Measurement of the protein NMP22 in urine during a doctor’s appointment in combination with cystoscopy can improve detection of recurrent bladder cancer
Measurement of the protein NMP22 in urine
can improve detection of recurrent bladder cancer, with test results
available during the patient’s visit, according to an article in
the January 18 issue of the Journal of the American Medical Association.
Bladder cancer is the fifth most common malignancy
in the United States, according to background information in the
article. In 2005, there were an estimated 63,210 new cases and more
than 13,000 deaths.
There are 500,000 patients in the United
States living with a history of bladder cancer, its prevalence is
higher than that of lung cancer. The probability of recurrence ranges
from 50 percent to 90 percent, depending on stage, grade, and number
of primary tumors. Consequently, rigorous surveillance is advocated.
A combination of methods is used to monitor
patients at risk of recurrent bladder cancer because no single procedure
is 100 percent sensitive. Cystoscopy is a standard approach but
can fail to detect some cases. Cytologic analysis of urine frequently
is used as an adjunctive test, but can have poor sensitivity and
variability in interpreting results.
H. Barton Grossman, MD, of the M. D. Anderson
Cancer Center, Houston, and colleagues investigated the clinical
utility of a noninvasive urine test, which can be used in the physician’s
office, for the protein NMP22, as an aid in detecting recurrent
cancer in patients with a history of bladder cancer.
The researchers compared its usefulness with
that of voided urine cytology, which must be analyzed in a clinical
laboratory. The study, conducted from September 2001 to February
2002, included 23 academic, private practice, and hospital facilities
in 9 US states and enrolled 668 patients with a history of bladder
cancer. Prior to undergoing cystoscopy, patients provided a urine
sample for analysis of NMP22 protein and for cytology testing.

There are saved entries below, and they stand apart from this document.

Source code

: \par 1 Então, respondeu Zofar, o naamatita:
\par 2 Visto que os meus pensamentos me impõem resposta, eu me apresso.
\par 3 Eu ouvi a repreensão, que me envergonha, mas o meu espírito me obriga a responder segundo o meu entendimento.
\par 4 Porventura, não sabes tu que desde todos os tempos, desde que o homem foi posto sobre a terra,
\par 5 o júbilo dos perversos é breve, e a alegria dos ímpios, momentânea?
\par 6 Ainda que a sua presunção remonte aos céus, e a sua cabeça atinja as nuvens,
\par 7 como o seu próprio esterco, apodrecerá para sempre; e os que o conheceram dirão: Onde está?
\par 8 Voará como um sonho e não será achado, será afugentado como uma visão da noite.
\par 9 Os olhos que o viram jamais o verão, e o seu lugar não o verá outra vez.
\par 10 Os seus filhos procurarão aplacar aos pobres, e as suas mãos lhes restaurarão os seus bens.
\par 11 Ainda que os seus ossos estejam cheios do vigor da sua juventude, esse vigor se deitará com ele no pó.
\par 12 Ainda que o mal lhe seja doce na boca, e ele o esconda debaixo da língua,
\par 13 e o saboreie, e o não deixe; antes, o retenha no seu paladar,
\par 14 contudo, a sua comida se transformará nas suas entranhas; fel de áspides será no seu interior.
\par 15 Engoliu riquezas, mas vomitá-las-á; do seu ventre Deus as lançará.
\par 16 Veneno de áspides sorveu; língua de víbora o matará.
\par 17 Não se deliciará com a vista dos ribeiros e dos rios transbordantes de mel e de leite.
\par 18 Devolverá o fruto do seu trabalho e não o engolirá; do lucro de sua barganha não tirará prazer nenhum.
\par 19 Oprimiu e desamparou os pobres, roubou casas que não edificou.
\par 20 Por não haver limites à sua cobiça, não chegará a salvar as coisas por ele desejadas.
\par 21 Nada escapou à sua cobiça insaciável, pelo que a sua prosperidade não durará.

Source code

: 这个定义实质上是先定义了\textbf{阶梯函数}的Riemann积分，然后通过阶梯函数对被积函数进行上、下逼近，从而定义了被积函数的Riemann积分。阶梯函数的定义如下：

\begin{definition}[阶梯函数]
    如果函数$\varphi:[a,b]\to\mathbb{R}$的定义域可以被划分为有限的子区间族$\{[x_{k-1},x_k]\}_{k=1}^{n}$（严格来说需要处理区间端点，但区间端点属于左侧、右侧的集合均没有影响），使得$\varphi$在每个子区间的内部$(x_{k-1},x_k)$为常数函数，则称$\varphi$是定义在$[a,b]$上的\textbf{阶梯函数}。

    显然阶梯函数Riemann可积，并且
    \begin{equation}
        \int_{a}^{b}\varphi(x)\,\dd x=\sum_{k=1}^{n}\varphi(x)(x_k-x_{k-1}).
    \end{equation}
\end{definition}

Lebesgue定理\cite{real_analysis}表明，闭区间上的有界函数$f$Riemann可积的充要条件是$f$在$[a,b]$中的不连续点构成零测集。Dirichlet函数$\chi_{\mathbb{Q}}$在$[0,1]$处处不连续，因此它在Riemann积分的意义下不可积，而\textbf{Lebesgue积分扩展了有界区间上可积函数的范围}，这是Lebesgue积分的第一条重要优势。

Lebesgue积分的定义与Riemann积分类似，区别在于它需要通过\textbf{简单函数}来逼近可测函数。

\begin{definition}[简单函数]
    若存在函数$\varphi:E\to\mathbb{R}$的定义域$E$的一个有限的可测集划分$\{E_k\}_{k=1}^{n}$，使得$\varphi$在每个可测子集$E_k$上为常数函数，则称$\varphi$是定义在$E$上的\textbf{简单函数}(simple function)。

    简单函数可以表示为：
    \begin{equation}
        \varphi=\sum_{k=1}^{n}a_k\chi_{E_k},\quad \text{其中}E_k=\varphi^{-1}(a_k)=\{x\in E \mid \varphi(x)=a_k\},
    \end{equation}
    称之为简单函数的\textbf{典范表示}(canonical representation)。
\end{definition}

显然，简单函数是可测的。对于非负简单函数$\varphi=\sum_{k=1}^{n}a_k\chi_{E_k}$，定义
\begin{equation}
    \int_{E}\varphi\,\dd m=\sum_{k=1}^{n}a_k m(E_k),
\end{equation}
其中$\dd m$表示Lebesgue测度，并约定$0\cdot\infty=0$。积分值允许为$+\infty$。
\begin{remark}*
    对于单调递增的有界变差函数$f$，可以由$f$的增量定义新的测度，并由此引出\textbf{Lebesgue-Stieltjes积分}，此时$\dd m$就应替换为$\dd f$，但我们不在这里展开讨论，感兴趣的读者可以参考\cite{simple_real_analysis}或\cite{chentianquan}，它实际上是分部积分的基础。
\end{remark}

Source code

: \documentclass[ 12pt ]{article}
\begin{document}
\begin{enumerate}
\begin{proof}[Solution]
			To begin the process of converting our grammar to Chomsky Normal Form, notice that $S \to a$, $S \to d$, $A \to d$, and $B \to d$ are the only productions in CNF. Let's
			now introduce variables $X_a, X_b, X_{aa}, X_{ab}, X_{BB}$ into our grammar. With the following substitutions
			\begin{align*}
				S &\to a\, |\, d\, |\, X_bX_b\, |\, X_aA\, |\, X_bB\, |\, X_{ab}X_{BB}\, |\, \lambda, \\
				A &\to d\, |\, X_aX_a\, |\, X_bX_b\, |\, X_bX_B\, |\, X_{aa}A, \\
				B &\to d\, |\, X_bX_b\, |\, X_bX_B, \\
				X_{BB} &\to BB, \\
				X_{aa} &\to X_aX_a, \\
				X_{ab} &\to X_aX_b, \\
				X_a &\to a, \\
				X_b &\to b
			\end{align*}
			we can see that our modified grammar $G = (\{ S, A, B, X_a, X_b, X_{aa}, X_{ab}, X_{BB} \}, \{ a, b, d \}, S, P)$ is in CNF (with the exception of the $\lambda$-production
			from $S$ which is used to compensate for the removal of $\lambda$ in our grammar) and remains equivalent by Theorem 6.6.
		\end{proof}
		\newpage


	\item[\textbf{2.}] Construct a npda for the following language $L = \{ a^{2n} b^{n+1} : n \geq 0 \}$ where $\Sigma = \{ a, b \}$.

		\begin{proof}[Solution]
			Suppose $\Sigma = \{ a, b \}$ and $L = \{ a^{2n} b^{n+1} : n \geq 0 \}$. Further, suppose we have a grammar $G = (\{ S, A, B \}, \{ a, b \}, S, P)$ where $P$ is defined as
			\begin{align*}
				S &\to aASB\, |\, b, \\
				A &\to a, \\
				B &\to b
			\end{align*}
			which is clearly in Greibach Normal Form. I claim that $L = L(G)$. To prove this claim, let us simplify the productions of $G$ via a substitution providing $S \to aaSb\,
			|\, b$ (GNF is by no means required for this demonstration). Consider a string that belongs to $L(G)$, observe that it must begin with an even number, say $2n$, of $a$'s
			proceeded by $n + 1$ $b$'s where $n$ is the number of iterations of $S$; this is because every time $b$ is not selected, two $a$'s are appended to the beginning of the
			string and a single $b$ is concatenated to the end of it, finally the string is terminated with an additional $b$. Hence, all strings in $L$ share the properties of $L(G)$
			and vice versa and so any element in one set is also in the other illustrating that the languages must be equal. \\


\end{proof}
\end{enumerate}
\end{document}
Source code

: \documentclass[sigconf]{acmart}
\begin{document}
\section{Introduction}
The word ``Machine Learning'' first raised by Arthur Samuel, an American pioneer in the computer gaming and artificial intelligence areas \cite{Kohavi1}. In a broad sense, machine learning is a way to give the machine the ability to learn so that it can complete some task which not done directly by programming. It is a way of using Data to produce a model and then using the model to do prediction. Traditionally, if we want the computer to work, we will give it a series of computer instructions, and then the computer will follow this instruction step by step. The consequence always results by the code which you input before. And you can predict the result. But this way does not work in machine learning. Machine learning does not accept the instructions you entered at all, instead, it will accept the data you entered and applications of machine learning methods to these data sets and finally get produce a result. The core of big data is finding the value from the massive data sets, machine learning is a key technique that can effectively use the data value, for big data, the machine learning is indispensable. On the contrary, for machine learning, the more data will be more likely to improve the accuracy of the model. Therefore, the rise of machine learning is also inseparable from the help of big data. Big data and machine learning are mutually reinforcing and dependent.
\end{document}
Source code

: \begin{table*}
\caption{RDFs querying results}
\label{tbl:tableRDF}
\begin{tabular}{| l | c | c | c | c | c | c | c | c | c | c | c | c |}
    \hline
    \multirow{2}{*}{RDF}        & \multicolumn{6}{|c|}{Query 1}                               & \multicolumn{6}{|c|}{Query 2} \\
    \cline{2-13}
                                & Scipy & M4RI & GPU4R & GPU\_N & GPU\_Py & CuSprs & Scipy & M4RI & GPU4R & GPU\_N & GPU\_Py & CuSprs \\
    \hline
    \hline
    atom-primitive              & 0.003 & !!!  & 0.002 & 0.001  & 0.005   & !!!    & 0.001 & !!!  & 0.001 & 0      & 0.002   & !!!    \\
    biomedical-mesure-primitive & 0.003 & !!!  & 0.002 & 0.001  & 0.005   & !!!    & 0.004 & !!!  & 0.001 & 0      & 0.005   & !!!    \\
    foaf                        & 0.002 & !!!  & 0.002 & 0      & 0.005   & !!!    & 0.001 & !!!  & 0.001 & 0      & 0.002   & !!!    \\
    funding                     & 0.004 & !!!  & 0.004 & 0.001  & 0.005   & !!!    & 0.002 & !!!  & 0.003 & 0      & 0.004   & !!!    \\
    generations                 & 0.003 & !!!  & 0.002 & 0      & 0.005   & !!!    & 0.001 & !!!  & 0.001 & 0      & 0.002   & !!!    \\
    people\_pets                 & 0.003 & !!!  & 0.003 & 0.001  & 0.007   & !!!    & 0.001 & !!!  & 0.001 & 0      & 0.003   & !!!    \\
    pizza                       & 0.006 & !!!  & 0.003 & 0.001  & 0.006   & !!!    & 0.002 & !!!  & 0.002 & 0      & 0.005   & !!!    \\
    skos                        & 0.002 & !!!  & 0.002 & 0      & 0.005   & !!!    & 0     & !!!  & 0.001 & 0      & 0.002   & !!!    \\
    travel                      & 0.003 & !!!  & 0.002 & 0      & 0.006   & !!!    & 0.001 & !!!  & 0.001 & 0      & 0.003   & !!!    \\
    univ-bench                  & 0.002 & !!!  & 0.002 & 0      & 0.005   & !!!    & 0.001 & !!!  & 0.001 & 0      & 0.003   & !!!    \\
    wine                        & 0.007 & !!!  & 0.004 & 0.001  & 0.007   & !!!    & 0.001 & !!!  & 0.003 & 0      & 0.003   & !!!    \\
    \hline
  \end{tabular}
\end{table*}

Bladder cancer was diagnosed in 103 patients.
Cystoscopy alone identified 91.3 percent of the cancers. The combination
of cystoscopy plus NMP22 assay detected 99.0 percent of recurrences.
NMP22 assay detected 8 of 9 cancers that were not visualized during
initial cystoscopy, including 7 that were high-grade.
The sensitivity and specificity of the NMP22
test alone were 49.5 percent and 87.3 percent, respectively. Cytology
based on voided urine detected only 3 malignancies missed during
initial cystoscopy and did not significantly increase the sensitivity
of cystoscopy (94.2 percent).
The authors concluded, “When combined with
cystoscopy, the NMP22 test improves the detection of recurrence
in patients with a history of bladder cancer.”